Dry spring weather is reducing the outlook for wheat in Ukraine, said the USDA, which estimated the crop at 19.5 million tons, down from 23 million tons in 2023. “The precipitation amounts in many regions have been below average since March,” it said. “Thus, the lack of adequate precipitation during the month of May further reduced the already-short moisture reserves for the flowering to filling crop.” Ukraine’s wheat exports were forecast at 13 million tons, down by 5.1 million tons from last year.

Russia and Ukraine would account for 1 of every 7 bushels of wheat grown in the world and 28 percent of the wheat on the world market this year, according to USDA figures. Wheat is the staple food of roughly 35 percent of the world’s population, said a World Bank blog.

Excessive rainfall in France prevented farmers from sowing some wheat land and created emergence problems for the wheat crop. Production, forecast at 31.7 million tons, would be 4.6 million tons below the 2023 total. “The change in France’s production lowers the overall estimated European Union wheat total to 130.5 million tons,” said the USDA. The EU is the second-largest wheat exporter in the world.

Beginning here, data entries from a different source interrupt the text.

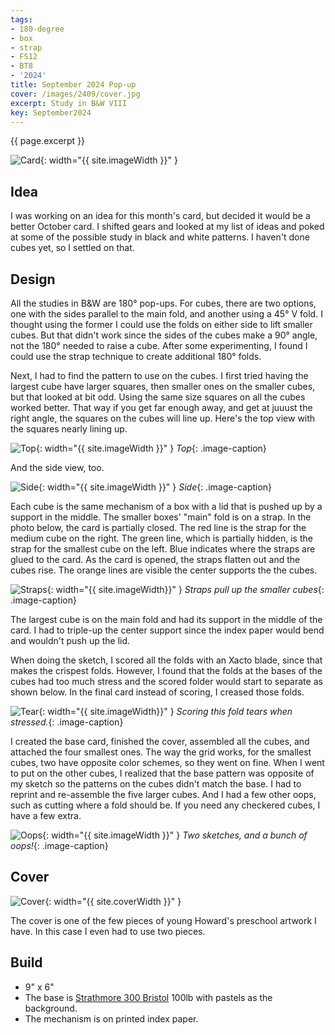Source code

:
 ```yaml
---
tags:
- 180-degree
- box
- strap
- FS12
- BT8
- '2024'
title: September 2024 Pop-up
cover: /images/2409/cover.jpg
excerpt: Study in B&W VIII
key: September2024
---
```

{{ page.excerpt }}

![Card]({{site.baseurl}}/images/2409/popup.gif){: width="{{ site.imageWidth }}" }

## Idea

I was working on an idea for this month's card, but decided it would be a better October card. I shifted gears and looked at my list of ideas and poked at some of the possible study in black and white patterns. I haven't done cubes yet, so I settled on that.

## Design

All the studies in B&W are 180&deg; pop-ups. For cubes, there are two options, one with the sides parallel to the main fold, and another using a 45&deg; V fold. I thought using the former I could use the folds on either side to lift smaller cubes. But that didn't work since the sides of the cubes make a 90&deg; angle, not the 180&deg; needed to raise a cube. After some experimenting, I found I could use the strap technique to create additional 180&deg; folds.

Next, I had to find the pattern to use on the cubes. I first tried having the largest cube have larger squares, then smaller ones on the smaller cubes, but that looked at bit odd. Using the same size squares on all the cubes worked better. That way if you get far enough away, and get at juuust the right angle, the squares on the cubes will line up. Here's the top view with the squares nearly lining up.

![Top]({{site.baseurl}}/images/2409/top.jpg){: width="{{ site.imageWidth }}" }
*Top*{: .image-caption}

And the side view, too.

![Side]({{site.baseurl}}/images/2409/side.jpg){: width="{{ site.imageWidth }}" }
*Side*{: .image-caption}

Each cube is the same mechanism of a box with a lid that is pushed up by a support in the middle. The smaller boxes' "main" fold is on a strap. In the photo below, the card is partially closed. The red line is the strap for the medium cube on the right. The green line, which is partially hidden, is the strap for the smallest cube on the left. Blue indicates where the straps are glued to the card. As the card is opened, the straps flatten out and the cubes rise. The orange lines are visible the center supports the the cubes.

![Straps]({{site.baseurl}}/images/2409/straps.jpg){: width="{{ site.imageWidth}}" }
*Straps pull up the smaller cubes*{: .image-caption}

The largest cube is on the main fold and had its support in the middle of the card. I had to triple-up the center support since the index paper would bend and wouldn't push up the lid.

When doing the sketch, I scored all the folds with an Xacto blade, since that makes the crispest folds. However, I found that the folds at the bases of the cubes had too much stress and the scored folder would start to separate as shown below. In the final card instead of scoring, I creased those folds.

![Tear]({{site.baseurl}}/images/2409/tear.jpg){: width="{{ site.imageWidth}}" }
*Scoring this fold tears when stressed.*{: .image-caption}

I created the base card, finished the cover, assembled all the cubes, and attached the four smallest ones. The way the grid works, for the smallest cubes, two have opposite color schemes, so they went on fine. When I went to put on the other cubes, I realized that the base pattern was opposite of my sketch so the patterns on the cubes didn't match the base. I had to reprint and re-assemble the five larger cubes. And I had a few other oops, such as cutting where a fold should be. If you need any checkered cubes, I have a few extra.

![Oops]({{site.baseurl}}/images/2409/oops.jpg){: width="{{ site.imageWidth }}" }
*Two sketches, and a bunch of oops!*{: .image-caption}

## Cover

![Cover]({{site.baseurl}}{{page.cover}}){: width="{{ site.coverWidth }}" }

The cover is one of the few pieces of young Howard's preschool artwork I have. In this case I even had to use two pieces.

## Build

- 9" x 6"
- The base is [Strathmore 300 Bristol](/supplies.html#strathmore-300-bristol) 100lb with pastels as the background.
- The mechanism is on printed index paper.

The USDA increased its estimate of the U.S. wheat crop to 1.875 billion bushels, up by 17 million bushels due to larger hard red winter wheat output, and repeated its projections for the second-largest soybean and third-largest corn crops this year. Wheat, corn, and soybean stockpiles would swell because of large crops. This year’s crops would fetch lower season-average prices than 2023’s crops, said the USDA.